DESCRIPTION OF THE TASK –
Write out, with no changes, every line starting at the one that contains "Jogo-da-velha baseado em" and ending at the last line of the data below. Leave pictures out.
(RECORDS SUPPLIED begins)
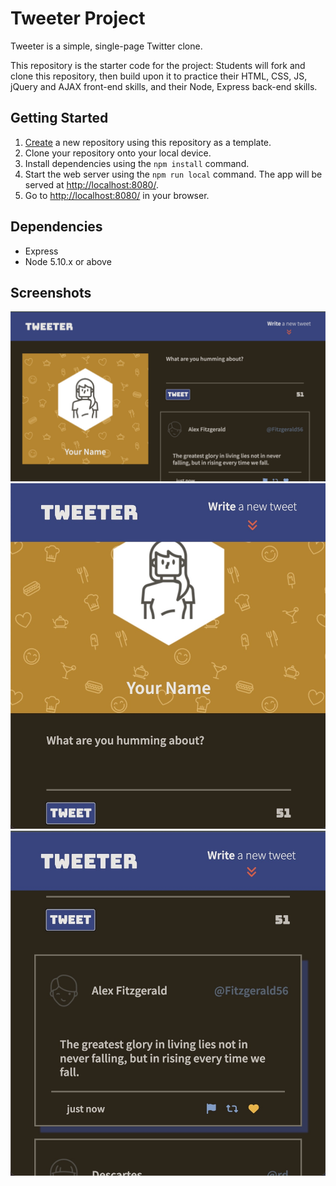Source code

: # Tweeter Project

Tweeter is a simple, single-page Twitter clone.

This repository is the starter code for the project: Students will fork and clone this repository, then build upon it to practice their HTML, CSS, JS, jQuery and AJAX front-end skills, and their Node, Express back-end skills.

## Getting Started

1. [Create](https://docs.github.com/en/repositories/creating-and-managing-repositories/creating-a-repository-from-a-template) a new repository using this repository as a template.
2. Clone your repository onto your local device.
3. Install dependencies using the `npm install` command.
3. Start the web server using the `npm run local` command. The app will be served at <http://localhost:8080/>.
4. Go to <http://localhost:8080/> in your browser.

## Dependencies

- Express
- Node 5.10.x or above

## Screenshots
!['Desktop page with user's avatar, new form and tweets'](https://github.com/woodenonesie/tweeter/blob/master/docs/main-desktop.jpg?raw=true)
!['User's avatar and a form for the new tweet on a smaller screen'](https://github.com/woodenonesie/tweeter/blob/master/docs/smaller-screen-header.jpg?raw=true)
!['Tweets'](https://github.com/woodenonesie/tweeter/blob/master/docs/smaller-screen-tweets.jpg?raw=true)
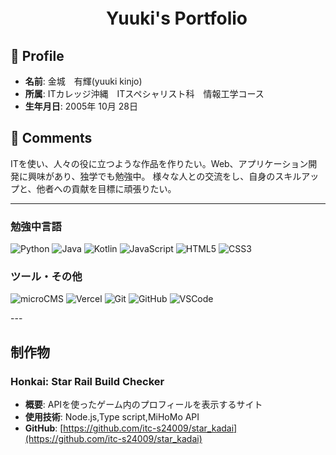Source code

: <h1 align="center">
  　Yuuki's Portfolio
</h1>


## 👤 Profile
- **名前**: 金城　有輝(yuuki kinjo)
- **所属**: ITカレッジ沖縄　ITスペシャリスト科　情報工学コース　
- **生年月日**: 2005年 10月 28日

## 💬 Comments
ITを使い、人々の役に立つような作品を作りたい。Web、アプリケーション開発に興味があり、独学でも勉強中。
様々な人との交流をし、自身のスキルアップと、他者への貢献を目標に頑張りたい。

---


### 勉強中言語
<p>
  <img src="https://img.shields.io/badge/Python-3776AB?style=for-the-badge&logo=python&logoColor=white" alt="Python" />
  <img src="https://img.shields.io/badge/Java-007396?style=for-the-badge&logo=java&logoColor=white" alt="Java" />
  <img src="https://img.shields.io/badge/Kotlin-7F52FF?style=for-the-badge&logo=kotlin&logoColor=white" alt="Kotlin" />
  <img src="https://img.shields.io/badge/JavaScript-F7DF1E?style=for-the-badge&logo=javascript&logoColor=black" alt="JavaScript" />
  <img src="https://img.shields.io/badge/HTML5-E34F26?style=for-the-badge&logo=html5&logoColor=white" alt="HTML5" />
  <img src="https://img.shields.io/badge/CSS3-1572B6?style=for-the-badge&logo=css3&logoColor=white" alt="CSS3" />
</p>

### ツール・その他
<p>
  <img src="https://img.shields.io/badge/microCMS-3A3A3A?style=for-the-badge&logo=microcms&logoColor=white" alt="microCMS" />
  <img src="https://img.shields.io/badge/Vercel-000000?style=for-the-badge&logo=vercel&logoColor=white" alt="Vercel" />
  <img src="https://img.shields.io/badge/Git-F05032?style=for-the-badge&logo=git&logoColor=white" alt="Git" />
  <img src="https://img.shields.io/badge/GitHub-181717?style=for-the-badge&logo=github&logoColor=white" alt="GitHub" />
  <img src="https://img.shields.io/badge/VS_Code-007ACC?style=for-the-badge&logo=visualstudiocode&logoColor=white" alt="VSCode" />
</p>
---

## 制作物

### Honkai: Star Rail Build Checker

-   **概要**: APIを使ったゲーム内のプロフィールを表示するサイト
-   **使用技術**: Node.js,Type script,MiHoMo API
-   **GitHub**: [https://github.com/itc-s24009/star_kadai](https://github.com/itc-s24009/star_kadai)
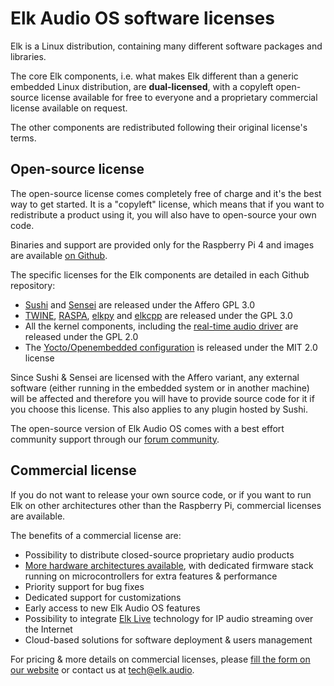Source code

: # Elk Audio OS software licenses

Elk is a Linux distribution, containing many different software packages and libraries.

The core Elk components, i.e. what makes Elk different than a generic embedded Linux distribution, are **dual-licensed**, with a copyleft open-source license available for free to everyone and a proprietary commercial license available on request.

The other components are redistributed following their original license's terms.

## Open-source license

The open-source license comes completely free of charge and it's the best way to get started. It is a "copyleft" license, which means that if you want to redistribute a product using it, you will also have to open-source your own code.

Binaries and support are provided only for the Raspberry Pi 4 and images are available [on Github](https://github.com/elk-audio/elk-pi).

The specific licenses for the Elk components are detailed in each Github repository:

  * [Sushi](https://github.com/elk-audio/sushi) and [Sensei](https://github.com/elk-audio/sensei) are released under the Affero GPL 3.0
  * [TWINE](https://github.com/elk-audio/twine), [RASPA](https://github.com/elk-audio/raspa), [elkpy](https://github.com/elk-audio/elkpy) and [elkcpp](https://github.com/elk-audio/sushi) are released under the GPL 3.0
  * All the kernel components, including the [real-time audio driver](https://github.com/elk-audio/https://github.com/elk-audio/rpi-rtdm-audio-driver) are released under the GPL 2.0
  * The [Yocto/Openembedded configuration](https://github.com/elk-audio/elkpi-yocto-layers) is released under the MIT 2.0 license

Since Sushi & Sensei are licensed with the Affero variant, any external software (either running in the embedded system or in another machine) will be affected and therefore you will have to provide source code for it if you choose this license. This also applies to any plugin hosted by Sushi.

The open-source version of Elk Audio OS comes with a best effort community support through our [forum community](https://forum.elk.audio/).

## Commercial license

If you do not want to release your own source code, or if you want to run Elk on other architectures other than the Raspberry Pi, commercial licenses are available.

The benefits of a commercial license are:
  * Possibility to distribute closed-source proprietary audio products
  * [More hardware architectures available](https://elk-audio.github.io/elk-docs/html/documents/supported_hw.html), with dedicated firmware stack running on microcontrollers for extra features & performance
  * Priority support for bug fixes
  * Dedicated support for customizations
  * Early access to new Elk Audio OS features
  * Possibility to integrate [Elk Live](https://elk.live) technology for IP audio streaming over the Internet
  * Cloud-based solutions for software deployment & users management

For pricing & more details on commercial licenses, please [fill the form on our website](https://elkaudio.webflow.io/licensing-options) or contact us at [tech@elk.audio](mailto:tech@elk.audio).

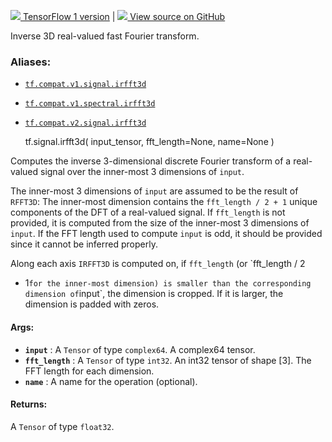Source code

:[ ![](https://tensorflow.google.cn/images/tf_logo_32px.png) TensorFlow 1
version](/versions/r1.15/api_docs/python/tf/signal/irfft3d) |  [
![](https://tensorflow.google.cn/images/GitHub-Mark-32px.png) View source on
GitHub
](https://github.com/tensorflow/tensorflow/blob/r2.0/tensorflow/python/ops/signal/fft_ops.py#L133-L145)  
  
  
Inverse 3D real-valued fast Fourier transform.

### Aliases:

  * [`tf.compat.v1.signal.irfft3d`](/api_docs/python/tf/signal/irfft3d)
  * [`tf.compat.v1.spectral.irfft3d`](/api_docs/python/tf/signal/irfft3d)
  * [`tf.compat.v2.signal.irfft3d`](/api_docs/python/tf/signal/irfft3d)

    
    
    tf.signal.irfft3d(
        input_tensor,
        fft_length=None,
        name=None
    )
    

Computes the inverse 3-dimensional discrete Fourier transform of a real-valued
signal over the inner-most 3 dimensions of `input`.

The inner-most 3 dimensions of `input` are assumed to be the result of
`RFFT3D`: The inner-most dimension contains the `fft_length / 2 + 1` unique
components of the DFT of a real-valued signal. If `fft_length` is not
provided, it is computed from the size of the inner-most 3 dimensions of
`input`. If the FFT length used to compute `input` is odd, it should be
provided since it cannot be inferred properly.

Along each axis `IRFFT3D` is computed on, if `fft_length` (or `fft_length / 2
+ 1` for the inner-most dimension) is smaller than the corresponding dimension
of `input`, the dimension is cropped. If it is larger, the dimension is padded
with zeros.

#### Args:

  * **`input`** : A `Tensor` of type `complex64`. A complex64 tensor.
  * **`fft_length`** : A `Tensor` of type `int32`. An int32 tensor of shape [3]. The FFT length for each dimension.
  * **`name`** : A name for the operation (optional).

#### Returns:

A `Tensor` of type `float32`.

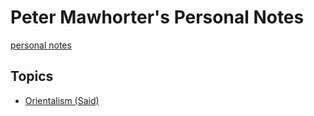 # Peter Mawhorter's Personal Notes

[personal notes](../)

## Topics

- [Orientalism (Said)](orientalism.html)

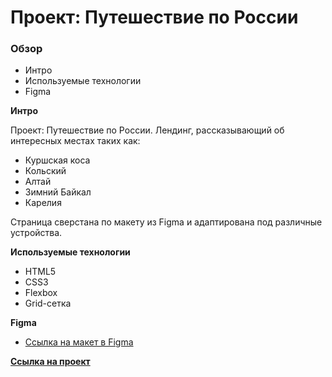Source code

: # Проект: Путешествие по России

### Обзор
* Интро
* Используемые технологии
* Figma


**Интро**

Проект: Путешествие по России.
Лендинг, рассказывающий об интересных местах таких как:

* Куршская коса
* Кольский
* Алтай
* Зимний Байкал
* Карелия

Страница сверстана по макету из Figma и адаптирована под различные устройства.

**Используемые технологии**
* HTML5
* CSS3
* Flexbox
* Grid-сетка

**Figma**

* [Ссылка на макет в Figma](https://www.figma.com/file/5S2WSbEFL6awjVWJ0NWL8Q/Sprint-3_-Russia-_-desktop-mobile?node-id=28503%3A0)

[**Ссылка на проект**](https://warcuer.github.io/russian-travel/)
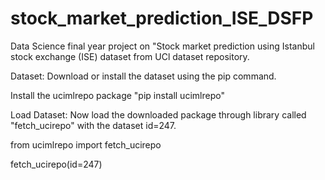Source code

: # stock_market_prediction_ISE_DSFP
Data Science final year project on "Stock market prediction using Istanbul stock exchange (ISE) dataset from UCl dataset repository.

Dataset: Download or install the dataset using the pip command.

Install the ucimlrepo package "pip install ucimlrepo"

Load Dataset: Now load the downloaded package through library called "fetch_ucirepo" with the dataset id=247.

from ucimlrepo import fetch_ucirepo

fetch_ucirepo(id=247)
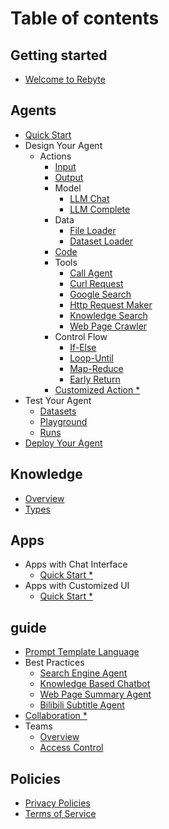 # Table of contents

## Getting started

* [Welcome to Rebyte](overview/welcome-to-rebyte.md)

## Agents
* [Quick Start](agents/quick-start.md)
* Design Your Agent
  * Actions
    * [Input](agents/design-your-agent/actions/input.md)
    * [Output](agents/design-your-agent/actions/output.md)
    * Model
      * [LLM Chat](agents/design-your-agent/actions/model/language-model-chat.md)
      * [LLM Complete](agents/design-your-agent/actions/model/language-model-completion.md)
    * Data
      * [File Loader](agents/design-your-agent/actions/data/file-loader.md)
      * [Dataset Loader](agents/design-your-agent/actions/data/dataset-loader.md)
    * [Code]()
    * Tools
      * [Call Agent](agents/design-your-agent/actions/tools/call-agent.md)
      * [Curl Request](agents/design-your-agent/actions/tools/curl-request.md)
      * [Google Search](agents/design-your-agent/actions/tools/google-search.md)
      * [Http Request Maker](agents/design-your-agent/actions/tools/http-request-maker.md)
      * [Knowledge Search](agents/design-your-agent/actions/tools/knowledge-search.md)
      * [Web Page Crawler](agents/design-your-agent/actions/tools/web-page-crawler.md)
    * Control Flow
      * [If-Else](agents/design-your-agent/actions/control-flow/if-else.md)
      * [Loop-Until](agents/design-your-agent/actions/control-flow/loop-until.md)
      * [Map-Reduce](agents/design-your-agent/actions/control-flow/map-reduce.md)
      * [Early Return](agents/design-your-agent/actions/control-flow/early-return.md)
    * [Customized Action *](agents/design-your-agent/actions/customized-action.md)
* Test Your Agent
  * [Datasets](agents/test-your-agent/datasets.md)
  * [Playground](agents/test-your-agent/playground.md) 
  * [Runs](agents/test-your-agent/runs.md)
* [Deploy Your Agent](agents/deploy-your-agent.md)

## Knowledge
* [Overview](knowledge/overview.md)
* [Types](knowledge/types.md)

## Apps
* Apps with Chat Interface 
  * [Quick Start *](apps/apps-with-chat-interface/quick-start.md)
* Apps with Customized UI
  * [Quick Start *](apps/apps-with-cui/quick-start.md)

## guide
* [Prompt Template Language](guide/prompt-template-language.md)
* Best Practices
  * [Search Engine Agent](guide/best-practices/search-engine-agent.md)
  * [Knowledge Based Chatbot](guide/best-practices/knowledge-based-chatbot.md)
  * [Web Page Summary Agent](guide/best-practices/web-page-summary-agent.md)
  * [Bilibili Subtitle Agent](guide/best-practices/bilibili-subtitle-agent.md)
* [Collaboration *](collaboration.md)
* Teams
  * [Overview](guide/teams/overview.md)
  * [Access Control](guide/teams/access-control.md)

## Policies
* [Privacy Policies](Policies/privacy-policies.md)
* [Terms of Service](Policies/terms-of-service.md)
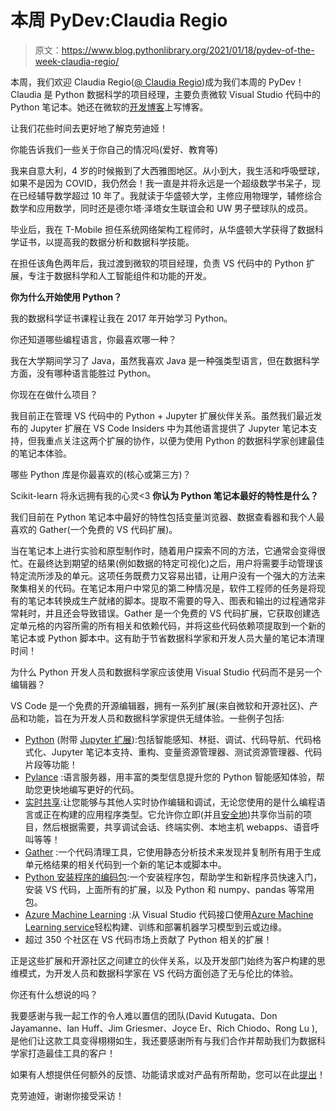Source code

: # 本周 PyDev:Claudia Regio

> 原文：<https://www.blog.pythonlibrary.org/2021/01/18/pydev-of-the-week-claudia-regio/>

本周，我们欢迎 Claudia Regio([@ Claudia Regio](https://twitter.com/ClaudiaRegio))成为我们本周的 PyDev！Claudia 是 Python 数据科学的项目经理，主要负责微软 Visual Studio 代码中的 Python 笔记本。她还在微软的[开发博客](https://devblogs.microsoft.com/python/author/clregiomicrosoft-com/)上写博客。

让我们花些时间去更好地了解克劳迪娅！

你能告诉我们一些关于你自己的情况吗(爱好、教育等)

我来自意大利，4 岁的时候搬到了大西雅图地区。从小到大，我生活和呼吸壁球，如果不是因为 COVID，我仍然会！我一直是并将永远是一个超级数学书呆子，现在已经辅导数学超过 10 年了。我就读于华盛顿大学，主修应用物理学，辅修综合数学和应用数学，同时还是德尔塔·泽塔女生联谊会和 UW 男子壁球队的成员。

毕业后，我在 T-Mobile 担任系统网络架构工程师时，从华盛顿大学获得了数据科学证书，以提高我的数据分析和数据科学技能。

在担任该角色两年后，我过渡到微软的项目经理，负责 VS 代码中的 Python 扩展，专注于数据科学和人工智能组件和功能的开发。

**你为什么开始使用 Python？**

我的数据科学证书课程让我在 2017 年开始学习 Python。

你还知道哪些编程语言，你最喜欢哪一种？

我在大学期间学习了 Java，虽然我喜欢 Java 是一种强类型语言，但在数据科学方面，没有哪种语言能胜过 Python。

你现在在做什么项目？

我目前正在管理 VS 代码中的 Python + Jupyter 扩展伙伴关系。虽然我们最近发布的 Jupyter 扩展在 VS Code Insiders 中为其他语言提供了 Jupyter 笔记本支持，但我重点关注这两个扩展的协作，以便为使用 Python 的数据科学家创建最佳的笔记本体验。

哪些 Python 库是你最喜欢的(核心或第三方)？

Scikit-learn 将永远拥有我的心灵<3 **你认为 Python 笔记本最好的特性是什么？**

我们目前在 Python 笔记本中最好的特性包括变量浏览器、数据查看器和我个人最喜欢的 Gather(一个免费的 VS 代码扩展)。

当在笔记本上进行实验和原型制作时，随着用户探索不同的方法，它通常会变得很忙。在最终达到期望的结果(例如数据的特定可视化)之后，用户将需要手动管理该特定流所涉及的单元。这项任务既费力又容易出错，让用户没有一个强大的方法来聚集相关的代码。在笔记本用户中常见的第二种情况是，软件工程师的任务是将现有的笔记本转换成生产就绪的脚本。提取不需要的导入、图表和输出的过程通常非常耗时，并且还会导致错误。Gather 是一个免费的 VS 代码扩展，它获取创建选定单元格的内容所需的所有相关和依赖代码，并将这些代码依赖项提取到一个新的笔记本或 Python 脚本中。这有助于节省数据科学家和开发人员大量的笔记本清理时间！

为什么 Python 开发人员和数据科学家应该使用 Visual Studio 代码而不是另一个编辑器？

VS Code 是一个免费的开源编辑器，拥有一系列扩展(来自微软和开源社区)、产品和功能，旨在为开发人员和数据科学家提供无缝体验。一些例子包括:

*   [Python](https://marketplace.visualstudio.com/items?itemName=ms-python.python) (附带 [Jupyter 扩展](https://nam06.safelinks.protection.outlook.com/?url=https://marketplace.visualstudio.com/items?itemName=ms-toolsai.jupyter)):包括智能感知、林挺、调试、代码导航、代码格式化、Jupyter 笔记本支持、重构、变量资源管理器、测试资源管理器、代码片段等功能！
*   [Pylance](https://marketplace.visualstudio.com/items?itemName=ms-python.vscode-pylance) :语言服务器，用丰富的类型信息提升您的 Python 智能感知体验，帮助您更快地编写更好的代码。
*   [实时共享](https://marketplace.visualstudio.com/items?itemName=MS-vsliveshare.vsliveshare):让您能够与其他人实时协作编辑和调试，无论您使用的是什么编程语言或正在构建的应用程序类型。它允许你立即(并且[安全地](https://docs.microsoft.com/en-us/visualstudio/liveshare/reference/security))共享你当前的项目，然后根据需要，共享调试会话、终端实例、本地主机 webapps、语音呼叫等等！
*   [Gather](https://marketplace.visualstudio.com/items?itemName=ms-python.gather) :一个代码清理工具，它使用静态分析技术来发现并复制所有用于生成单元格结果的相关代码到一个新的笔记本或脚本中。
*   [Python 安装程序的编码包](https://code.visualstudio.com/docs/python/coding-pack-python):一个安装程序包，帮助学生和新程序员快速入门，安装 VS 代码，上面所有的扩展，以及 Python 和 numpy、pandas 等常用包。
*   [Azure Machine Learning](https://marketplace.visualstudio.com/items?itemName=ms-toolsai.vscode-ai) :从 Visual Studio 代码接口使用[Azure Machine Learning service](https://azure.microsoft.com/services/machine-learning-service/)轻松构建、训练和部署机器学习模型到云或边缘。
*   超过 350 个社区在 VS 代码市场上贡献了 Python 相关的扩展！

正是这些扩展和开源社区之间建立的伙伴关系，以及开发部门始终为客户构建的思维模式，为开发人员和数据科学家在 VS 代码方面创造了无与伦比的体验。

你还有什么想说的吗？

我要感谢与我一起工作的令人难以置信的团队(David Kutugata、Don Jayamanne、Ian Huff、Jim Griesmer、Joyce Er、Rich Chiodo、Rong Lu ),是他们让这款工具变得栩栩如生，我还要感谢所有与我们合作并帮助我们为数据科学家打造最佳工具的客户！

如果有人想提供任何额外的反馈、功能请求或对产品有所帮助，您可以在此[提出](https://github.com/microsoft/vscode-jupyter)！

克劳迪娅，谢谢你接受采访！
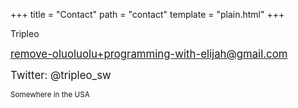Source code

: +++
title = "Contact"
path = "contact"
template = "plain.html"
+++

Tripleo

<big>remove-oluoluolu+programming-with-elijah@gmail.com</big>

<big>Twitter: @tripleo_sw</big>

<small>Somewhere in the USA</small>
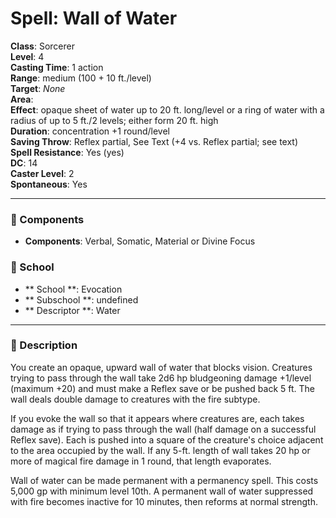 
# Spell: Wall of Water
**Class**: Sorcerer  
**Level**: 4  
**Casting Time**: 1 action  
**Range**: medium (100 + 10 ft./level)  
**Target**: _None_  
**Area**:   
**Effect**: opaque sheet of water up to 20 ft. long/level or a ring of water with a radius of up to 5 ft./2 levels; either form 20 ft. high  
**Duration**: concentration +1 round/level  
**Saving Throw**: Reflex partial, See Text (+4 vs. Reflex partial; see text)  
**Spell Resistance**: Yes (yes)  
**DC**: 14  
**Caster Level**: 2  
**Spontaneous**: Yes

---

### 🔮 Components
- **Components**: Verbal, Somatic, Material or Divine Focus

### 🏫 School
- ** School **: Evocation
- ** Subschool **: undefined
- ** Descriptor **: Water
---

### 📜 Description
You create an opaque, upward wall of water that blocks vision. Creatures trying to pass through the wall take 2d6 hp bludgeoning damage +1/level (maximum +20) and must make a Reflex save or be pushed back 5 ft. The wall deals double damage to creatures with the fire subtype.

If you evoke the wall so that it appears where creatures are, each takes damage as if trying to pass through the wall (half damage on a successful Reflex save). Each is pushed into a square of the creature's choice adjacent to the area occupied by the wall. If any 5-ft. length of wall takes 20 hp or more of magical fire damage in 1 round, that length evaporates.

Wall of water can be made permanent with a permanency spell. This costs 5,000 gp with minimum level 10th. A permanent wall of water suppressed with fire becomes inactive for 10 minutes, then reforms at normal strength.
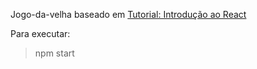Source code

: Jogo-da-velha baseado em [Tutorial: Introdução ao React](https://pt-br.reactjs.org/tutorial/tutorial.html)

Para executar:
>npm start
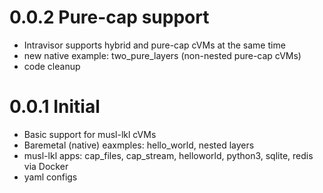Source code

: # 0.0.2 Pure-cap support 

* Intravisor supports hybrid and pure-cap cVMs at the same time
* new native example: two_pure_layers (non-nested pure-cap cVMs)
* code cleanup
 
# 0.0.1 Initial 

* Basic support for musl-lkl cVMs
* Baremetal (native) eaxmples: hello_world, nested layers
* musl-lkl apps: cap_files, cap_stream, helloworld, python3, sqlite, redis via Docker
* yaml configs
(RECORDS SUPPLIED ends)
TASK RESPONSE –
: Jogo-da-velha baseado em [Tutorial: Introdução ao React](https://pt-br.reactjs.org/tutorial/tutorial.html)

Para executar:
>npm start
Source code

: # 0.0.2 Pure-cap support 

* Intravisor supports hybrid and pure-cap cVMs at the same time
* new native example: two_pure_layers (non-nested pure-cap cVMs)
* code cleanup
 
# 0.0.1 Initial 

* Basic support for musl-lkl cVMs
* Baremetal (native) eaxmples: hello_world, nested layers
* musl-lkl apps: cap_files, cap_stream, helloworld, python3, sqlite, redis via Docker
* yaml configs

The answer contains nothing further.